(Extracted records)

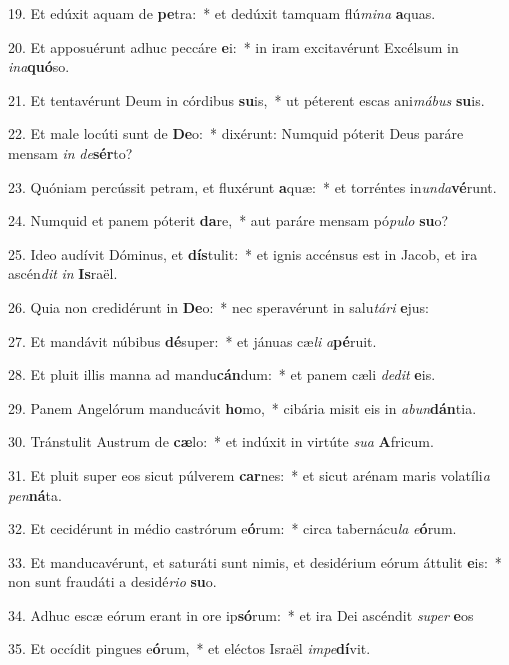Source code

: 19. Et edúxit aquam de \textbf{pe}tra:~*  et dedúxit tamquam flú\textit{mi}\textit{na} \textbf{a}quas.\

20. Et apposuérunt adhuc peccáre \textbf{e}i:~*  in iram excitavérunt Excélsum in \textit{in}\textit{a}\textbf{quó}so.\

21. Et tentavérunt Deum in córdibus \textbf{su}is,~*  ut péterent escas ani\textit{má}\textit{bus} \textbf{su}is.\

22. Et male locúti sunt de \textbf{De}o:~*  dixérunt: Numquid póterit Deus paráre mensam \textit{in} \textit{de}\textbf{sér}to?\

23. Quóniam percússit petram, et fluxérunt \textbf{a}quæ:~*  et torréntes in\textit{un}\textit{da}\textbf{vé}runt.\

24. Numquid et panem póterit \textbf{da}re,~*  aut paráre mensam pó\textit{pu}\textit{lo} \textbf{su}o?\

25. Ideo audívit Dóminus, et \textbf{dís}tulit:~*  et ignis accénsus est in Jacob, et ira ascén\textit{dit} \textit{in} \textbf{Is}raël.\

26. Quia non credidérunt in \textbf{De}o:~*  nec speravérunt in salu\textit{tá}\textit{ri} \textbf{e}jus:\

27. Et mandávit núbibus \textbf{dé}super:~*  et jánuas cæ\textit{li} \textit{a}\textbf{pé}ruit.\

28. Et pluit illis manna ad mandu\textbf{cán}dum:~*  et panem cæli \textit{de}\textit{dit} \textbf{e}is.\

29. Panem Angelórum manducávit \textbf{ho}mo,~*  cibária misit eis in \textit{ab}\textit{un}\textbf{dán}tia.\

30. Tránstulit Austrum de \textbf{cæ}lo:~*  et indúxit in virtúte \textit{su}\textit{a} \textbf{A}fricum.\

31. Et pluit super eos sicut púlverem \textbf{car}nes:~*  et sicut arénam maris volatíli\textit{a} \textit{pen}\textbf{ná}ta.\

32. Et cecidérunt in médio castrórum e\textbf{ó}rum:~*  circa tabernácu\textit{la} \textit{e}\textbf{ó}rum.\

33. Et manducavérunt, et saturáti sunt nimis, et desidérium eórum áttulit \textbf{e}is:~*  non sunt fraudáti a desidé\textit{ri}\textit{o} \textbf{su}o.\

34. Adhuc escæ eórum erant in ore ip\textbf{só}rum:~*  et ira Dei ascéndit \textit{su}\textit{per} \textbf{e}os\

35. Et occídit pingues e\textbf{ó}rum,~*  et eléctos Israël \textit{im}\textit{pe}\textbf{dí}vit.\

__Your instructions__:
Exactly as written, give the entries above again, with no images.

__Output__:
Source code

: 19. Et edúxit aquam de \textbf{pe}tra:~*  et dedúxit tamquam flú\textit{mi}\textit{na} \textbf{a}quas.\

20. Et apposuérunt adhuc peccáre \textbf{e}i:~*  in iram excitavérunt Excélsum in \textit{in}\textit{a}\textbf{quó}so.\

21. Et tentavérunt Deum in córdibus \textbf{su}is,~*  ut péterent escas ani\textit{má}\textit{bus} \textbf{su}is.\

22. Et male locúti sunt de \textbf{De}o:~*  dixérunt: Numquid póterit Deus paráre mensam \textit{in} \textit{de}\textbf{sér}to?\

23. Quóniam percússit petram, et fluxérunt \textbf{a}quæ:~*  et torréntes in\textit{un}\textit{da}\textbf{vé}runt.\

24. Numquid et panem póterit \textbf{da}re,~*  aut paráre mensam pó\textit{pu}\textit{lo} \textbf{su}o?\

25. Ideo audívit Dóminus, et \textbf{dís}tulit:~*  et ignis accénsus est in Jacob, et ira ascén\textit{dit} \textit{in} \textbf{Is}raël.\

26. Quia non credidérunt in \textbf{De}o:~*  nec speravérunt in salu\textit{tá}\textit{ri} \textbf{e}jus:\

27. Et mandávit núbibus \textbf{dé}super:~*  et jánuas cæ\textit{li} \textit{a}\textbf{pé}ruit.\

28. Et pluit illis manna ad mandu\textbf{cán}dum:~*  et panem cæli \textit{de}\textit{dit} \textbf{e}is.\

29. Panem Angelórum manducávit \textbf{ho}mo,~*  cibária misit eis in \textit{ab}\textit{un}\textbf{dán}tia.\

30. Tránstulit Austrum de \textbf{cæ}lo:~*  et indúxit in virtúte \textit{su}\textit{a} \textbf{A}fricum.\

31. Et pluit super eos sicut púlverem \textbf{car}nes:~*  et sicut arénam maris volatíli\textit{a} \textit{pen}\textbf{ná}ta.\

32. Et cecidérunt in médio castrórum e\textbf{ó}rum:~*  circa tabernácu\textit{la} \textit{e}\textbf{ó}rum.\

33. Et manducavérunt, et saturáti sunt nimis, et desidérium eórum áttulit \textbf{e}is:~*  non sunt fraudáti a desidé\textit{ri}\textit{o} \textbf{su}o.\

34. Adhuc escæ eórum erant in ore ip\textbf{só}rum:~*  et ira Dei ascéndit \textit{su}\textit{per} \textbf{e}os\

35. Et occídit pingues e\textbf{ó}rum,~*  et eléctos Israël \textit{im}\textit{pe}\textbf{dí}vit.\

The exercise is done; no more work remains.